◆ Dataset records ◆
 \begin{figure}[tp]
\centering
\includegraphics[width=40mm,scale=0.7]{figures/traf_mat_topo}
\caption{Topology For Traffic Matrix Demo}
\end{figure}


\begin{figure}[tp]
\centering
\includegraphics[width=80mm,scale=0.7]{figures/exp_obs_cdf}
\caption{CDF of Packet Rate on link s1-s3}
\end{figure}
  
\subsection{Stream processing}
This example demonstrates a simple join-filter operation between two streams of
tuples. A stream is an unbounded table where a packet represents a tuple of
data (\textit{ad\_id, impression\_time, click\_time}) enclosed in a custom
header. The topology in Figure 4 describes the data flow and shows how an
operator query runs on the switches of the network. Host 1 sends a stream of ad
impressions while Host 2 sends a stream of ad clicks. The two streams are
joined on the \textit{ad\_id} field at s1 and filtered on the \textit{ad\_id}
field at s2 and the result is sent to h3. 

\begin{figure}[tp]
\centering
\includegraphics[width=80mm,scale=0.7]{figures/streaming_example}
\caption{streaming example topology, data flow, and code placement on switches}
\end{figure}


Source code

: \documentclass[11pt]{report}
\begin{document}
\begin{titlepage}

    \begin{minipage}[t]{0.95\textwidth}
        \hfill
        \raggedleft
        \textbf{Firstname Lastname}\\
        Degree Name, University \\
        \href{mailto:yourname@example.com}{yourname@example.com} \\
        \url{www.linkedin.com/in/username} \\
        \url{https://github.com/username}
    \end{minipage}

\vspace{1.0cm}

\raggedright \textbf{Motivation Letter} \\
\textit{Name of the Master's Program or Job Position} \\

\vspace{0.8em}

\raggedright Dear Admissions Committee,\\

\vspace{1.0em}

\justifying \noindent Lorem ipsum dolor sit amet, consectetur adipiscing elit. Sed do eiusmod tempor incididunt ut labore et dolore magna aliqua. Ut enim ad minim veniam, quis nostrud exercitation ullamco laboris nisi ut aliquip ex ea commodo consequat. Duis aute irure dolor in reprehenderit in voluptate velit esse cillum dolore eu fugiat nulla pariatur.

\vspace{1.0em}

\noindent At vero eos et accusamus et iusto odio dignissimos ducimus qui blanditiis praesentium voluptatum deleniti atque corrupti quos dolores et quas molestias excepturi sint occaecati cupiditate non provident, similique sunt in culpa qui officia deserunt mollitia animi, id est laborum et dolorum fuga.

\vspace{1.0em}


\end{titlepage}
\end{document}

◆ Exercise aim ◆
Show the lines in the entries above that include the string "begin".

◆ Exercise output ◆
 \begin{figure}[tp]
\begin{figure}[tp]
\begin{figure}[tp]
\begin{document}
\begin{titlepage}
    \begin{minipage}[t]{0.95\textwidth}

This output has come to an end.